▶ [The input]:
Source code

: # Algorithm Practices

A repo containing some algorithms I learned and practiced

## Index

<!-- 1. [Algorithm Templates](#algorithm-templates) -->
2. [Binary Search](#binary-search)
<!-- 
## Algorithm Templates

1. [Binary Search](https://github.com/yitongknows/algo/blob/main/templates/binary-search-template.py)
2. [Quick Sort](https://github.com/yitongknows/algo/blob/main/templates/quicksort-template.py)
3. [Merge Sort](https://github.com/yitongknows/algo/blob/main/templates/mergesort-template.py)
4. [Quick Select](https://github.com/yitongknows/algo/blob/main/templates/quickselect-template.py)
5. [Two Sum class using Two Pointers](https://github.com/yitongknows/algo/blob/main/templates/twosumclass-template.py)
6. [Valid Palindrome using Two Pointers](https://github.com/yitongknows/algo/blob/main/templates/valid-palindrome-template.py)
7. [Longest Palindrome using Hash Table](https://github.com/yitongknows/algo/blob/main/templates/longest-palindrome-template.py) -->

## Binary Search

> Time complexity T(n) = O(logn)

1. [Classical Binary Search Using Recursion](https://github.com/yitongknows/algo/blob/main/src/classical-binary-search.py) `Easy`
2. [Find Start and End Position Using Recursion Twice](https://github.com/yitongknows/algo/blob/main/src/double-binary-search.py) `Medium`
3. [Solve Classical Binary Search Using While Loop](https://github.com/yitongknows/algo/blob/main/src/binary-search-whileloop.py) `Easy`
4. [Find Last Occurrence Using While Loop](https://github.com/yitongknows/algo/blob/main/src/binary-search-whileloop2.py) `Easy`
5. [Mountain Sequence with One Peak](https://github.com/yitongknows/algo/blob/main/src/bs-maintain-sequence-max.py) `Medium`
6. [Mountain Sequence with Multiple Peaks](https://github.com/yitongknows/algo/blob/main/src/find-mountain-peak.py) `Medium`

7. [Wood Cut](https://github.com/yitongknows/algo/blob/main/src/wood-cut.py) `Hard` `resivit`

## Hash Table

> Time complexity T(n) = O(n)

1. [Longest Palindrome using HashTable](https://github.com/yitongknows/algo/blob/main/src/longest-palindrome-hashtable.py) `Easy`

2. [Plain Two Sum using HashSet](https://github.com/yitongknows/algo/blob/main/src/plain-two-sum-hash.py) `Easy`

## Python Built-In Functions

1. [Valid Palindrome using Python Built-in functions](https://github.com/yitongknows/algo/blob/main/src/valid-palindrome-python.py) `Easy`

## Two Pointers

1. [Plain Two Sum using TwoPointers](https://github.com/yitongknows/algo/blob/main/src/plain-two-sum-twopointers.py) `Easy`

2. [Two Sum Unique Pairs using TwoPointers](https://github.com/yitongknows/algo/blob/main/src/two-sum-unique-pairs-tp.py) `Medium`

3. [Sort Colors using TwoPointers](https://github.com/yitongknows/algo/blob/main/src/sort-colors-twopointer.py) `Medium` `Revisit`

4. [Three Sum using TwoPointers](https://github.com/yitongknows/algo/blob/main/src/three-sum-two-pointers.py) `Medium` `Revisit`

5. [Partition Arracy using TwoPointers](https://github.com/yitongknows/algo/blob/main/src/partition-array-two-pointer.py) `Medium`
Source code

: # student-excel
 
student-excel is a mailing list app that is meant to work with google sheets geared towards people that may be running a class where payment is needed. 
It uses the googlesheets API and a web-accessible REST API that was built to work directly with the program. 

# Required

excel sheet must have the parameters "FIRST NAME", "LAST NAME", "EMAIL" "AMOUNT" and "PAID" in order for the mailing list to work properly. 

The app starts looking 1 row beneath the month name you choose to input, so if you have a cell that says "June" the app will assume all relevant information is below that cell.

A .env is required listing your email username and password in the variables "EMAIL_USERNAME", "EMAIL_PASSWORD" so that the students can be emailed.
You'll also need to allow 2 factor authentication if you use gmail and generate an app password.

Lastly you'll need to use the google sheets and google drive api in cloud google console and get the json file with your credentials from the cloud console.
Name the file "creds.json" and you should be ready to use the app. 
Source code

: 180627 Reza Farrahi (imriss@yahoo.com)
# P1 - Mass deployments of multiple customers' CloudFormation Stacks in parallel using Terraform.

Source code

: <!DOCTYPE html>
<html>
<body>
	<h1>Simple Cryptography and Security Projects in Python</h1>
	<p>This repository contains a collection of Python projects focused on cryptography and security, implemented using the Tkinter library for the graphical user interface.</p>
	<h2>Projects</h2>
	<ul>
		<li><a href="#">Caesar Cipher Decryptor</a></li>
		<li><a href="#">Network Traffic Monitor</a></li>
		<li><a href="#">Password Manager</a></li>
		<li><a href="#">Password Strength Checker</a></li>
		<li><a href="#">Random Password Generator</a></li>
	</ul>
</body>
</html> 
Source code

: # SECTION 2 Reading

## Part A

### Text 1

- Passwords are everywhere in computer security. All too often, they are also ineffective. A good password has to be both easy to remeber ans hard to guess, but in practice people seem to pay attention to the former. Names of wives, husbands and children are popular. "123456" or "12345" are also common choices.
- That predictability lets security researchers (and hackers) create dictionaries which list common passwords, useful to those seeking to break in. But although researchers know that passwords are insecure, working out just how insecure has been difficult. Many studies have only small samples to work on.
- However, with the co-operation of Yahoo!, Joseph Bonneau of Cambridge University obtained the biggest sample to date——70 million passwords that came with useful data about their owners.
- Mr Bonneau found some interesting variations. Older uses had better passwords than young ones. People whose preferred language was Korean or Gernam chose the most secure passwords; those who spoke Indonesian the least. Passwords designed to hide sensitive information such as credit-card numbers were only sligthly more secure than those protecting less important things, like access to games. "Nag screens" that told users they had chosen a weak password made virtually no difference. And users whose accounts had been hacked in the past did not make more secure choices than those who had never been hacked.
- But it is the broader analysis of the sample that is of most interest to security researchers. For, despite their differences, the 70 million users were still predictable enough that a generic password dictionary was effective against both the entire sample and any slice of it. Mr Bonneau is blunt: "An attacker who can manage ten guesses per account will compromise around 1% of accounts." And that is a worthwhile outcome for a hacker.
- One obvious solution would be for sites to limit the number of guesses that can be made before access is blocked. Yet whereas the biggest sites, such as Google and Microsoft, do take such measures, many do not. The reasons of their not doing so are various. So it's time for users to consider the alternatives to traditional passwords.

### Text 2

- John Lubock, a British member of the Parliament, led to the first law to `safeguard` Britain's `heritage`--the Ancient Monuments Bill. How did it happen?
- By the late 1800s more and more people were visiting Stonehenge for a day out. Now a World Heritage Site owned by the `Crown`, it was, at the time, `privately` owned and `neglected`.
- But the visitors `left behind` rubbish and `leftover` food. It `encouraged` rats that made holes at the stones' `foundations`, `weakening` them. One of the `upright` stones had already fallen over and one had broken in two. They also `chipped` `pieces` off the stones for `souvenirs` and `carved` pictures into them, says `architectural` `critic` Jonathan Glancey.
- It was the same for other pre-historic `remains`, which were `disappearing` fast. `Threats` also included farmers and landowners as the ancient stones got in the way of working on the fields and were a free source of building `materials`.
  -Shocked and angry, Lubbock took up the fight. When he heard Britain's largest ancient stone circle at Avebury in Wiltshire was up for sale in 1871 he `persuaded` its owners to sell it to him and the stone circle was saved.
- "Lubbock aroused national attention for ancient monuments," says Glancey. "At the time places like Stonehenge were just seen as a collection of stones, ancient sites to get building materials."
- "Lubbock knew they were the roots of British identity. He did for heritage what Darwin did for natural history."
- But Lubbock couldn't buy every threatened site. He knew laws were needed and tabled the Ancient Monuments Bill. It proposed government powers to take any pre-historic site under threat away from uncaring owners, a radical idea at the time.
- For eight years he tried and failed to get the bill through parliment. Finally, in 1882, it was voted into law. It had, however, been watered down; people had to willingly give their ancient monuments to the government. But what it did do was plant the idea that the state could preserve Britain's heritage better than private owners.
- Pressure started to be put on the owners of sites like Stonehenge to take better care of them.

▶ [Work instruction]:
Letter for letter, copy all of the entries above.

▶ [Completed task]:
Source code

: # Algorithm Practices

A repo containing some algorithms I learned and practiced

## Index

<!-- 1. [Algorithm Templates](#algorithm-templates) -->
2. [Binary Search](#binary-search)
<!-- 
## Algorithm Templates

1. [Binary Search](https://github.com/yitongknows/algo/blob/main/templates/binary-search-template.py)
2. [Quick Sort](https://github.com/yitongknows/algo/blob/main/templates/quicksort-template.py)
3. [Merge Sort](https://github.com/yitongknows/algo/blob/main/templates/mergesort-template.py)
4. [Quick Select](https://github.com/yitongknows/algo/blob/main/templates/quickselect-template.py)
5. [Two Sum class using Two Pointers](https://github.com/yitongknows/algo/blob/main/templates/twosumclass-template.py)
6. [Valid Palindrome using Two Pointers](https://github.com/yitongknows/algo/blob/main/templates/valid-palindrome-template.py)
7. [Longest Palindrome using Hash Table](https://github.com/yitongknows/algo/blob/main/templates/longest-palindrome-template.py) -->

## Binary Search

> Time complexity T(n) = O(logn)

1. [Classical Binary Search Using Recursion](https://github.com/yitongknows/algo/blob/main/src/classical-binary-search.py) `Easy`
2. [Find Start and End Position Using Recursion Twice](https://github.com/yitongknows/algo/blob/main/src/double-binary-search.py) `Medium`
3. [Solve Classical Binary Search Using While Loop](https://github.com/yitongknows/algo/blob/main/src/binary-search-whileloop.py) `Easy`
4. [Find Last Occurrence Using While Loop](https://github.com/yitongknows/algo/blob/main/src/binary-search-whileloop2.py) `Easy`
5. [Mountain Sequence with One Peak](https://github.com/yitongknows/algo/blob/main/src/bs-maintain-sequence-max.py) `Medium`
6. [Mountain Sequence with Multiple Peaks](https://github.com/yitongknows/algo/blob/main/src/find-mountain-peak.py) `Medium`

7. [Wood Cut](https://github.com/yitongknows/algo/blob/main/src/wood-cut.py) `Hard` `resivit`

## Hash Table

> Time complexity T(n) = O(n)

1. [Longest Palindrome using HashTable](https://github.com/yitongknows/algo/blob/main/src/longest-palindrome-hashtable.py) `Easy`

2. [Plain Two Sum using HashSet](https://github.com/yitongknows/algo/blob/main/src/plain-two-sum-hash.py) `Easy`

## Python Built-In Functions

1. [Valid Palindrome using Python Built-in functions](https://github.com/yitongknows/algo/blob/main/src/valid-palindrome-python.py) `Easy`

## Two Pointers

1. [Plain Two Sum using TwoPointers](https://github.com/yitongknows/algo/blob/main/src/plain-two-sum-twopointers.py) `Easy`

2. [Two Sum Unique Pairs using TwoPointers](https://github.com/yitongknows/algo/blob/main/src/two-sum-unique-pairs-tp.py) `Medium`

3. [Sort Colors using TwoPointers](https://github.com/yitongknows/algo/blob/main/src/sort-colors-twopointer.py) `Medium` `Revisit`

4. [Three Sum using TwoPointers](https://github.com/yitongknows/algo/blob/main/src/three-sum-two-pointers.py) `Medium` `Revisit`

5. [Partition Arracy using TwoPointers](https://github.com/yitongknows/algo/blob/main/src/partition-array-two-pointer.py) `Medium`
Source code

: # student-excel
 
student-excel is a mailing list app that is meant to work with google sheets geared towards people that may be running a class where payment is needed. 
It uses the googlesheets API and a web-accessible REST API that was built to work directly with the program. 

# Required

excel sheet must have the parameters "FIRST NAME", "LAST NAME", "EMAIL" "AMOUNT" and "PAID" in order for the mailing list to work properly. 

The app starts looking 1 row beneath the month name you choose to input, so if you have a cell that says "June" the app will assume all relevant information is below that cell.

A .env is required listing your email username and password in the variables "EMAIL_USERNAME", "EMAIL_PASSWORD" so that the students can be emailed.
You'll also need to allow 2 factor authentication if you use gmail and generate an app password.

Lastly you'll need to use the google sheets and google drive api in cloud google console and get the json file with your credentials from the cloud console.
Name the file "creds.json" and you should be ready to use the app. 
Source code

: 180627 Reza Farrahi (imriss@yahoo.com)
# P1 - Mass deployments of multiple customers' CloudFormation Stacks in parallel using Terraform.

Source code

: <!DOCTYPE html>
<html>
<body>
	<h1>Simple Cryptography and Security Projects in Python</h1>
	<p>This repository contains a collection of Python projects focused on cryptography and security, implemented using the Tkinter library for the graphical user interface.</p>
	<h2>Projects</h2>
	<ul>
		<li><a href="#">Caesar Cipher Decryptor</a></li>
		<li><a href="#">Network Traffic Monitor</a></li>
		<li><a href="#">Password Manager</a></li>
		<li><a href="#">Password Strength Checker</a></li>
		<li><a href="#">Random Password Generator</a></li>
	</ul>
</body>
</html> 
Source code

: # SECTION 2 Reading

## Part A

### Text 1

- Passwords are everywhere in computer security. All too often, they are also ineffective. A good password has to be both easy to remeber ans hard to guess, but in practice people seem to pay attention to the former. Names of wives, husbands and children are popular. "123456" or "12345" are also common choices.
- That predictability lets security researchers (and hackers) create dictionaries which list common passwords, useful to those seeking to break in. But although researchers know that passwords are insecure, working out just how insecure has been difficult. Many studies have only small samples to work on.
- However, with the co-operation of Yahoo!, Joseph Bonneau of Cambridge University obtained the biggest sample to date——70 million passwords that came with useful data about their owners.
- Mr Bonneau found some interesting variations. Older uses had better passwords than young ones. People whose preferred language was Korean or Gernam chose the most secure passwords; those who spoke Indonesian the least. Passwords designed to hide sensitive information such as credit-card numbers were only sligthly more secure than those protecting less important things, like access to games. "Nag screens" that told users they had chosen a weak password made virtually no difference. And users whose accounts had been hacked in the past did not make more secure choices than those who had never been hacked.
- But it is the broader analysis of the sample that is of most interest to security researchers. For, despite their differences, the 70 million users were still predictable enough that a generic password dictionary was effective against both the entire sample and any slice of it. Mr Bonneau is blunt: "An attacker who can manage ten guesses per account will compromise around 1% of accounts." And that is a worthwhile outcome for a hacker.
- One obvious solution would be for sites to limit the number of guesses that can be made before access is blocked. Yet whereas the biggest sites, such as Google and Microsoft, do take such measures, many do not. The reasons of their not doing so are various. So it's time for users to consider the alternatives to traditional passwords.

### Text 2

- John Lubock, a British member of the Parliament, led to the first law to `safeguard` Britain's `heritage`--the Ancient Monuments Bill. How did it happen?
- By the late 1800s more and more people were visiting Stonehenge for a day out. Now a World Heritage Site owned by the `Crown`, it was, at the time, `privately` owned and `neglected`.
- But the visitors `left behind` rubbish and `leftover` food. It `encouraged` rats that made holes at the stones' `foundations`, `weakening` them. One of the `upright` stones had already fallen over and one had broken in two. They also `chipped` `pieces` off the stones for `souvenirs` and `carved` pictures into them, says `architectural` `critic` Jonathan Glancey.
- It was the same for other pre-historic `remains`, which were `disappearing` fast. `Threats` also included farmers and landowners as the ancient stones got in the way of working on the fields and were a free source of building `materials`.
  -Shocked and angry, Lubbock took up the fight. When he heard Britain's largest ancient stone circle at Avebury in Wiltshire was up for sale in 1871 he `persuaded` its owners to sell it to him and the stone circle was saved.
- "Lubbock aroused national attention for ancient monuments," says Glancey. "At the time places like Stonehenge were just seen as a collection of stones, ancient sites to get building materials."
- "Lubbock knew they were the roots of British identity. He did for heritage what Darwin did for natural history."
- But Lubbock couldn't buy every threatened site. He knew laws were needed and tabled the Ancient Monuments Bill. It proposed government powers to take any pre-historic site under threat away from uncaring owners, a radical idea at the time.
- For eight years he tried and failed to get the bill through parliment. Finally, in 1882, it was voted into law. It had, however, been watered down; people had to willingly give their ancient monuments to the government. But what it did do was plant the idea that the state could preserve Britain's heritage better than private owners.
- Pressure started to be put on the owners of sites like Stonehenge to take better care of them.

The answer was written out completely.